> Goal of the exercise
The records below need to be restated word for word.

> Records shown
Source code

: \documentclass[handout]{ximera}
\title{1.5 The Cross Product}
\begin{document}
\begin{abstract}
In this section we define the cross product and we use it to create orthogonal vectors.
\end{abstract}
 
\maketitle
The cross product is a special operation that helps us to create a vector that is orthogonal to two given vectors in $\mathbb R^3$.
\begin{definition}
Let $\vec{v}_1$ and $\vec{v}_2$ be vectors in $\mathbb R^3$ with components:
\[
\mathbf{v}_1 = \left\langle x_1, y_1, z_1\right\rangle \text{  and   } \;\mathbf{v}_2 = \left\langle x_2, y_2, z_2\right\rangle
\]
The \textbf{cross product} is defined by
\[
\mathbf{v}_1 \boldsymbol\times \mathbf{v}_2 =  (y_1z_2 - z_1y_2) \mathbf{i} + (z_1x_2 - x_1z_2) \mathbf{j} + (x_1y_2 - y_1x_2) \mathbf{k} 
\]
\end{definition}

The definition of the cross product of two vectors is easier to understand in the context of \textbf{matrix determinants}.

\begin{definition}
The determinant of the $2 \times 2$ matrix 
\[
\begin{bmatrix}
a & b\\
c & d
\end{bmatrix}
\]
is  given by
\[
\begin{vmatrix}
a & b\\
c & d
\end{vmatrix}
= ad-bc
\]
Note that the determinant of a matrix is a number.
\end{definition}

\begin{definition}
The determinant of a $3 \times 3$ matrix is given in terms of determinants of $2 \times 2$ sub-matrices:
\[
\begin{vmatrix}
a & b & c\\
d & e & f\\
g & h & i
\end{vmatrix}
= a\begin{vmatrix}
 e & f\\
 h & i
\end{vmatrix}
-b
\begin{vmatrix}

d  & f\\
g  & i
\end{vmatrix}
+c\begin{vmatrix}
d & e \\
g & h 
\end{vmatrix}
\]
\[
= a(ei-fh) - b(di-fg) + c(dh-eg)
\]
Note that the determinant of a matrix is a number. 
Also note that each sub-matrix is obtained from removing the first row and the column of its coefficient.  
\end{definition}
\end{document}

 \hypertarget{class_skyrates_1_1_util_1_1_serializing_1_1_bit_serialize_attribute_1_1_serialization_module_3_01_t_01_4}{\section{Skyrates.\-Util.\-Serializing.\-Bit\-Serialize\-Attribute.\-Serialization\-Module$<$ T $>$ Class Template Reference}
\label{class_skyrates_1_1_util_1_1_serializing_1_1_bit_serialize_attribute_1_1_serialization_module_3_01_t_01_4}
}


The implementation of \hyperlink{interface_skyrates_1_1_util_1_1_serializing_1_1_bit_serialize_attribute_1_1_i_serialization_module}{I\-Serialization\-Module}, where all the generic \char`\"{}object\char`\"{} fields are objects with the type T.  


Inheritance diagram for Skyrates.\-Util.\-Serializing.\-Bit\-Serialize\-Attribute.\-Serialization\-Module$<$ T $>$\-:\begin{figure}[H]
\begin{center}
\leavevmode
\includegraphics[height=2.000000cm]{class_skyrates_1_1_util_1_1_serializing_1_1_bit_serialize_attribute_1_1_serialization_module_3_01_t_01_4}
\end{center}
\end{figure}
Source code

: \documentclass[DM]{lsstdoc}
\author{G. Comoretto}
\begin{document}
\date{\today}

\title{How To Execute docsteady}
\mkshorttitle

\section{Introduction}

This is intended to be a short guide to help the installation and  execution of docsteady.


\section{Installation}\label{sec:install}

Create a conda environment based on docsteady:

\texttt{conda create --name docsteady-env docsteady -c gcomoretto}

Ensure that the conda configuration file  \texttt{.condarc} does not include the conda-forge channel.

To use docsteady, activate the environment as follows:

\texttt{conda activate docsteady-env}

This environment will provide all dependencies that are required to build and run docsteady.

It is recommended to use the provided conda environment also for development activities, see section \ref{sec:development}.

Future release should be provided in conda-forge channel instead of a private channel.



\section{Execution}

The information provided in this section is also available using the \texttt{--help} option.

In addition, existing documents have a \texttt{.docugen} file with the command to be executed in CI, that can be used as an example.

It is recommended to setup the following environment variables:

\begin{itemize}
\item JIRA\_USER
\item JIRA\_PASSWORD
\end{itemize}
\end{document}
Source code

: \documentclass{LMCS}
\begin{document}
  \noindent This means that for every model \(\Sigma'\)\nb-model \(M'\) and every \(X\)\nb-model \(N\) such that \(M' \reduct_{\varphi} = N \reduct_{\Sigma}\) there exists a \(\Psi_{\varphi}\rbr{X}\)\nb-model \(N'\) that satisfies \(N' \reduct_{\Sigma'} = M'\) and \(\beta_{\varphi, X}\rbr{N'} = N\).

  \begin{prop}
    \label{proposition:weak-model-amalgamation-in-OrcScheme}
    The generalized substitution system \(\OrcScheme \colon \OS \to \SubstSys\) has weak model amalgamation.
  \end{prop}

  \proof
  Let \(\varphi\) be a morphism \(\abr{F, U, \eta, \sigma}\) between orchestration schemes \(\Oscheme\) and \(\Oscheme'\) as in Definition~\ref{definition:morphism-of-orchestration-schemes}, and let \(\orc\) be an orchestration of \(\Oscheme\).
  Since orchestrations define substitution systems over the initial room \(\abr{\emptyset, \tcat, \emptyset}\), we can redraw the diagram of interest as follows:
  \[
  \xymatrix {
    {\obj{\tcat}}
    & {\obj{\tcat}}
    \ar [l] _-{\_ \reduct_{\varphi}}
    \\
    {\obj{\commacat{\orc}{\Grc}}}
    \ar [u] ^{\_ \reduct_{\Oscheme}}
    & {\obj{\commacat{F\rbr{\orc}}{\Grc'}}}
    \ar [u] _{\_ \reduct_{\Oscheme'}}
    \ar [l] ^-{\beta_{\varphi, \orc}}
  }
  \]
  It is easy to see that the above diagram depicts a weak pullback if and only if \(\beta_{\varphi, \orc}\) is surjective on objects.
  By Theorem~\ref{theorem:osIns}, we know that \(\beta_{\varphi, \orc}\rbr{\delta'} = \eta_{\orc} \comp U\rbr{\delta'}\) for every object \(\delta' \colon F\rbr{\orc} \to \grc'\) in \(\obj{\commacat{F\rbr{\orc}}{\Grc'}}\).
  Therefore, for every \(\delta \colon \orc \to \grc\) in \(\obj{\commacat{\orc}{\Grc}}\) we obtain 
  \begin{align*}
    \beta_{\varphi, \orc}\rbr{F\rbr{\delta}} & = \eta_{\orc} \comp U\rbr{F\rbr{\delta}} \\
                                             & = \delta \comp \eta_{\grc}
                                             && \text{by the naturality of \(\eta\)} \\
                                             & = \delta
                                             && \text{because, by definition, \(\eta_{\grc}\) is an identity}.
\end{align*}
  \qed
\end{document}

> Written solution
Source code

: \documentclass[handout]{ximera}
\title{1.5 The Cross Product}
\begin{document}
\begin{abstract}
In this section we define the cross product and we use it to create orthogonal vectors.
\end{abstract}
 
\maketitle
The cross product is a special operation that helps us to create a vector that is orthogonal to two given vectors in $\mathbb R^3$.
\begin{definition}
Let $\vec{v}_1$ and $\vec{v}_2$ be vectors in $\mathbb R^3$ with components:
\[
\mathbf{v}_1 = \left\langle x_1, y_1, z_1\right\rangle \text{  and   } \;\mathbf{v}_2 = \left\langle x_2, y_2, z_2\right\rangle
\]
The \textbf{cross product} is defined by
\[
\mathbf{v}_1 \boldsymbol\times \mathbf{v}_2 =  (y_1z_2 - z_1y_2) \mathbf{i} + (z_1x_2 - x_1z_2) \mathbf{j} + (x_1y_2 - y_1x_2) \mathbf{k} 
\]
\end{definition}

The definition of the cross product of two vectors is easier to understand in the context of \textbf{matrix determinants}.

\begin{definition}
The determinant of the $2 \times 2$ matrix 
\[
\begin{bmatrix}
a & b\\
c & d
\end{bmatrix}
\]
is  given by
\[
\begin{vmatrix}
a & b\\
c & d
\end{vmatrix}
= ad-bc
\]
Note that the determinant of a matrix is a number.
\end{definition}

\begin{definition}
The determinant of a $3 \times 3$ matrix is given in terms of determinants of $2 \times 2$ sub-matrices:
\[
\begin{vmatrix}
a & b & c\\
d & e & f\\
g & h & i
\end{vmatrix}
= a\begin{vmatrix}
 e & f\\
 h & i
\end{vmatrix}
-b
\begin{vmatrix}

d  & f\\
g  & i
\end{vmatrix}
+c\begin{vmatrix}
d & e \\
g & h 
\end{vmatrix}
\]
\[
= a(ei-fh) - b(di-fg) + c(dh-eg)
\]
Note that the determinant of a matrix is a number. 
Also note that each sub-matrix is obtained from removing the first row and the column of its coefficient.  
\end{definition}
\end{document}

 \hypertarget{class_skyrates_1_1_util_1_1_serializing_1_1_bit_serialize_attribute_1_1_serialization_module_3_01_t_01_4}{\section{Skyrates.\-Util.\-Serializing.\-Bit\-Serialize\-Attribute.\-Serialization\-Module$<$ T $>$ Class Template Reference}
\label{class_skyrates_1_1_util_1_1_serializing_1_1_bit_serialize_attribute_1_1_serialization_module_3_01_t_01_4}
}


The implementation of \hyperlink{interface_skyrates_1_1_util_1_1_serializing_1_1_bit_serialize_attribute_1_1_i_serialization_module}{I\-Serialization\-Module}, where all the generic \char`\"{}object\char`\"{} fields are objects with the type T.  


Inheritance diagram for Skyrates.\-Util.\-Serializing.\-Bit\-Serialize\-Attribute.\-Serialization\-Module$<$ T $>$\-:\begin{figure}[H]
\begin{center}
\leavevmode
\includegraphics[height=2.000000cm]{class_skyrates_1_1_util_1_1_serializing_1_1_bit_serialize_attribute_1_1_serialization_module_3_01_t_01_4}
\end{center}
\end{figure}
Source code

: \documentclass[DM]{lsstdoc}
\author{G. Comoretto}
\begin{document}
\date{\today}

\title{How To Execute docsteady}
\mkshorttitle

\section{Introduction}

This is intended to be a short guide to help the installation and  execution of docsteady.


\section{Installation}\label{sec:install}

Create a conda environment based on docsteady:

\texttt{conda create --name docsteady-env docsteady -c gcomoretto}

Ensure that the conda configuration file  \texttt{.condarc} does not include the conda-forge channel.

To use docsteady, activate the environment as follows:

\texttt{conda activate docsteady-env}

This environment will provide all dependencies that are required to build and run docsteady.

It is recommended to use the provided conda environment also for development activities, see section \ref{sec:development}.

Future release should be provided in conda-forge channel instead of a private channel.



\section{Execution}

The information provided in this section is also available using the \texttt{--help} option.

In addition, existing documents have a \texttt{.docugen} file with the command to be executed in CI, that can be used as an example.

It is recommended to setup the following environment variables:

\begin{itemize}
\item JIRA\_USER
\item JIRA\_PASSWORD
\end{itemize}
\end{document}
Source code

: \documentclass{LMCS}
\begin{document}
  \noindent This means that for every model \(\Sigma'\)\nb-model \(M'\) and every \(X\)\nb-model \(N\) such that \(M' \reduct_{\varphi} = N \reduct_{\Sigma}\) there exists a \(\Psi_{\varphi}\rbr{X}\)\nb-model \(N'\) that satisfies \(N' \reduct_{\Sigma'} = M'\) and \(\beta_{\varphi, X}\rbr{N'} = N\).

  \begin{prop}
    \label{proposition:weak-model-amalgamation-in-OrcScheme}
    The generalized substitution system \(\OrcScheme \colon \OS \to \SubstSys\) has weak model amalgamation.
  \end{prop}

  \proof
  Let \(\varphi\) be a morphism \(\abr{F, U, \eta, \sigma}\) between orchestration schemes \(\Oscheme\) and \(\Oscheme'\) as in Definition~\ref{definition:morphism-of-orchestration-schemes}, and let \(\orc\) be an orchestration of \(\Oscheme\).
  Since orchestrations define substitution systems over the initial room \(\abr{\emptyset, \tcat, \emptyset}\), we can redraw the diagram of interest as follows:
  \[
  \xymatrix {
    {\obj{\tcat}}
    & {\obj{\tcat}}
    \ar [l] _-{\_ \reduct_{\varphi}}
    \\
    {\obj{\commacat{\orc}{\Grc}}}
    \ar [u] ^{\_ \reduct_{\Oscheme}}
    & {\obj{\commacat{F\rbr{\orc}}{\Grc'}}}
    \ar [u] _{\_ \reduct_{\Oscheme'}}
    \ar [l] ^-{\beta_{\varphi, \orc}}
  }
  \]
  It is easy to see that the above diagram depicts a weak pullback if and only if \(\beta_{\varphi, \orc}\) is surjective on objects.
  By Theorem~\ref{theorem:osIns}, we know that \(\beta_{\varphi, \orc}\rbr{\delta'} = \eta_{\orc} \comp U\rbr{\delta'}\) for every object \(\delta' \colon F\rbr{\orc} \to \grc'\) in \(\obj{\commacat{F\rbr{\orc}}{\Grc'}}\).
  Therefore, for every \(\delta \colon \orc \to \grc\) in \(\obj{\commacat{\orc}{\Grc}}\) we obtain 
  \begin{align*}
    \beta_{\varphi, \orc}\rbr{F\rbr{\delta}} & = \eta_{\orc} \comp U\rbr{F\rbr{\delta}} \\
                                             & = \delta \comp \eta_{\grc}
                                             && \text{by the naturality of \(\eta\)} \\
                                             & = \delta
                                             && \text{because, by definition, \(\eta_{\grc}\) is an identity}.
\end{align*}
  \qed
\end{document}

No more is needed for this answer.